### WHAT YOU NEED TO DO
Return all lines in the data where the string "name" can be found.

(Saved data entries)
== Segment start ==
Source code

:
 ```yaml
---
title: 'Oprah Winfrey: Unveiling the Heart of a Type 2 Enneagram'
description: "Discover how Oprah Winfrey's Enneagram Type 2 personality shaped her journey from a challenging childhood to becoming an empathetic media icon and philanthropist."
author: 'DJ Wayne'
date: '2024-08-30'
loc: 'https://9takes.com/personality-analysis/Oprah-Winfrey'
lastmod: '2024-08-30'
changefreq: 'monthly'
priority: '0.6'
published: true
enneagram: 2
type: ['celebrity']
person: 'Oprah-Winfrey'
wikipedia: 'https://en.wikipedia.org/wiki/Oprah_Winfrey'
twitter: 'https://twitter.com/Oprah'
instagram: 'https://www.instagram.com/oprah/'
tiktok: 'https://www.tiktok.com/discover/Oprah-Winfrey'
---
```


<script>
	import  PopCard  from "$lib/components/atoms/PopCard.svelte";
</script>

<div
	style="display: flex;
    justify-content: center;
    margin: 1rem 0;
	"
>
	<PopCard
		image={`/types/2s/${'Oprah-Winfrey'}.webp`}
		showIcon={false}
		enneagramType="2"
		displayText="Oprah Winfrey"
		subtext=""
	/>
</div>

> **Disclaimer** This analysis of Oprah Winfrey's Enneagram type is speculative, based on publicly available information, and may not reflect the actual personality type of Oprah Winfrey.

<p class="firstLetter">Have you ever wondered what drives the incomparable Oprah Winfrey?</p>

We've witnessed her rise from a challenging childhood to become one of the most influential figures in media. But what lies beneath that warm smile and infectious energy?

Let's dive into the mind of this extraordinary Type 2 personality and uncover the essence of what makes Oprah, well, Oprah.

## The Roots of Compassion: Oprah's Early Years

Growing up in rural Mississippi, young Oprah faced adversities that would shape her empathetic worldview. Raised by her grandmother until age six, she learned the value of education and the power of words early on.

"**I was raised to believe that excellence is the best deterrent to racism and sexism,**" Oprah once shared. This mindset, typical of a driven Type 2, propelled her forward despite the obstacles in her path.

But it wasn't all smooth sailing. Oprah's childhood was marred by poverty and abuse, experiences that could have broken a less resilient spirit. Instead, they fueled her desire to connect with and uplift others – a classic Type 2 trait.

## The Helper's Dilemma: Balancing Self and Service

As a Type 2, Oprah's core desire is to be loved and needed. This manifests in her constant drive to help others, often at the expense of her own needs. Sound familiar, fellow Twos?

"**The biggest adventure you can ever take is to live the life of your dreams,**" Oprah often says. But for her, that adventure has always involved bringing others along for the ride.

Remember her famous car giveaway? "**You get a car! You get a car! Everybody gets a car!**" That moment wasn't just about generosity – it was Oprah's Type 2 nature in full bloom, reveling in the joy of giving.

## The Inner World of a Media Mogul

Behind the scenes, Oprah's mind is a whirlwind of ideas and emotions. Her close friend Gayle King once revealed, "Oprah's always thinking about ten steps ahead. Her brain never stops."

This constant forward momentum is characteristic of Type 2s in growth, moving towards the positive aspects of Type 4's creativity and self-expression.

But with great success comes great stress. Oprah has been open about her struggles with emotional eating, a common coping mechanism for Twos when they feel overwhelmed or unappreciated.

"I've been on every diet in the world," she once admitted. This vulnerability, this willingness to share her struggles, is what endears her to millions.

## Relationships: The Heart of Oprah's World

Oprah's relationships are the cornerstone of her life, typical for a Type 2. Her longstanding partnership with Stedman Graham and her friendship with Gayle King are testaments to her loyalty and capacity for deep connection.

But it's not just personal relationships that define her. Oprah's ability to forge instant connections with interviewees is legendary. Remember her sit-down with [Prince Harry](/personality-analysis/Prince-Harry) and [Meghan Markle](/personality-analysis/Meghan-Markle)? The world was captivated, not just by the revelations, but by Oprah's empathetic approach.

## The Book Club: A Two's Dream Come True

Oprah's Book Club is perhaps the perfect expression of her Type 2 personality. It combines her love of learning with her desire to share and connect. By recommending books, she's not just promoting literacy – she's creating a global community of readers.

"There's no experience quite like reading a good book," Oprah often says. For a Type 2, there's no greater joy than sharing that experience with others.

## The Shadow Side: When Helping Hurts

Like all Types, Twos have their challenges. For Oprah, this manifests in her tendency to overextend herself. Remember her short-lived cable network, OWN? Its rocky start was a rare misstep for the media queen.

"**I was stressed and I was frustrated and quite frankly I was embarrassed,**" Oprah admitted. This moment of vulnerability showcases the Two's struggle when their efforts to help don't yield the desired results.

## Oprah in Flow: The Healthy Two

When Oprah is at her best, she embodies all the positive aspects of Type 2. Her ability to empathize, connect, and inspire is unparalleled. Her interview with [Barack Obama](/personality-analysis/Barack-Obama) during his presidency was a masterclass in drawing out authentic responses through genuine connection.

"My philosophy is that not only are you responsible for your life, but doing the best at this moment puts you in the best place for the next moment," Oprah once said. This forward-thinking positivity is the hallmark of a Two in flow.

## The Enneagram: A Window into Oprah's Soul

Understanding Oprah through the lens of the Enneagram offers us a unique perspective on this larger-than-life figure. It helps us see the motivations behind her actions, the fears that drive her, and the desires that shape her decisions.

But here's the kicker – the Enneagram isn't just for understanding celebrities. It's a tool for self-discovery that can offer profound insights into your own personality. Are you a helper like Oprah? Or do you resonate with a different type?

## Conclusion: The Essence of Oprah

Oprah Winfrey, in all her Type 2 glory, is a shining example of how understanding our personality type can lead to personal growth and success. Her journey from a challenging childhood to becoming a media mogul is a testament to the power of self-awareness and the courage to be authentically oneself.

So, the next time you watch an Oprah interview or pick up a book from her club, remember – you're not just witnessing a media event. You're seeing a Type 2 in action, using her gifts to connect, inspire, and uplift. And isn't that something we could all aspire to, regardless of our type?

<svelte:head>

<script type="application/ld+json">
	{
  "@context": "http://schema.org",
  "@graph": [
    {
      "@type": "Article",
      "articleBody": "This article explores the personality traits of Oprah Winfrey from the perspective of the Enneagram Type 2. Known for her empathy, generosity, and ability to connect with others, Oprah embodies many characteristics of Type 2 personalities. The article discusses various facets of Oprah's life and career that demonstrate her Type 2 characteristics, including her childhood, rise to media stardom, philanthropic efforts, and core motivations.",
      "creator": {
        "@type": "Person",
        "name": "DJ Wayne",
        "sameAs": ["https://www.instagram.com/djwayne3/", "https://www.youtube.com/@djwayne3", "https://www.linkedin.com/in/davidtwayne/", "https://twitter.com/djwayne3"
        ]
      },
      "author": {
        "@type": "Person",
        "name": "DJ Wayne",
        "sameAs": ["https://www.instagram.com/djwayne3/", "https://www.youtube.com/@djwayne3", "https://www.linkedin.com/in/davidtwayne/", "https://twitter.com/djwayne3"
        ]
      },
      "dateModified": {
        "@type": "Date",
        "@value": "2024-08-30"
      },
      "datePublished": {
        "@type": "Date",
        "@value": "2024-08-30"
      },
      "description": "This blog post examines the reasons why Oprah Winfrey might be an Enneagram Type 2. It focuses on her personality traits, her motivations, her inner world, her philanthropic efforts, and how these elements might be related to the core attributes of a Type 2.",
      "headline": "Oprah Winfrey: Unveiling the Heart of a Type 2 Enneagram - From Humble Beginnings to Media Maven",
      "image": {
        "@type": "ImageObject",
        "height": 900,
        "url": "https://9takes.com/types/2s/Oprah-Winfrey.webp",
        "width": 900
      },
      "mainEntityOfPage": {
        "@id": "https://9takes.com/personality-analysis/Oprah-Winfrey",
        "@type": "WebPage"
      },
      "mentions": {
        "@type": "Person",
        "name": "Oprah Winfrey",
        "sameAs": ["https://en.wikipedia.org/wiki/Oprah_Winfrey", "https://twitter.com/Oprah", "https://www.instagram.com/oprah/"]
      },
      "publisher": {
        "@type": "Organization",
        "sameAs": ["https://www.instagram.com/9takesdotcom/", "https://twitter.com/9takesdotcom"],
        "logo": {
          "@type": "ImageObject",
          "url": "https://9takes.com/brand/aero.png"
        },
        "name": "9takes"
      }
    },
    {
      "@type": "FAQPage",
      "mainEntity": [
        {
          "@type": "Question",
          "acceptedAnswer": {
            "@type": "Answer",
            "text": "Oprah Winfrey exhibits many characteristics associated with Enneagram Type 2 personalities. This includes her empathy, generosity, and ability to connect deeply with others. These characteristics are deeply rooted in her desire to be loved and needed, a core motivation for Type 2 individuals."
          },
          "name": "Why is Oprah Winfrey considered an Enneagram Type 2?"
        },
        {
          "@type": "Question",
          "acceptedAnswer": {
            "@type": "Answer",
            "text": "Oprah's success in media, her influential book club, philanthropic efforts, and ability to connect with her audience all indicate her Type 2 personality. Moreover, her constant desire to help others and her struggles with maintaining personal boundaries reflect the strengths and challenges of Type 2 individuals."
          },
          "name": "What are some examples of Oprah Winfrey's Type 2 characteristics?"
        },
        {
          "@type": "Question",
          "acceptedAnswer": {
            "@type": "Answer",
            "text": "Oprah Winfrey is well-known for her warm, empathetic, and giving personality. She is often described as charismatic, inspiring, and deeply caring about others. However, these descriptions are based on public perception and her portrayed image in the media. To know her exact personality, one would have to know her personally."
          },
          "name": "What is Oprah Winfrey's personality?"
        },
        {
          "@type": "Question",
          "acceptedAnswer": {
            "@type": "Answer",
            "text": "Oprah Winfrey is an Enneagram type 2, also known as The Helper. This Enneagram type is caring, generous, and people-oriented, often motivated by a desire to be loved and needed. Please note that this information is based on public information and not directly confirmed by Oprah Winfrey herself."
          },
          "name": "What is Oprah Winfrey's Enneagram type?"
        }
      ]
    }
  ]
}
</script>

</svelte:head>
== Segment end ==
### REPLY TO THE TASK
        "name": "DJ Wayne",
        "name": "DJ Wayne",
        "name": "Oprah Winfrey",
        "name": "9takes"
          "name": "Why is Oprah Winfrey considered an Enneagram Type 2?"
          "name": "What are some examples of Oprah Winfrey's Type 2 characteristics?"
          "name": "What is Oprah Winfrey's personality?"
          "name": "What is Oprah Winfrey's Enneagram type?"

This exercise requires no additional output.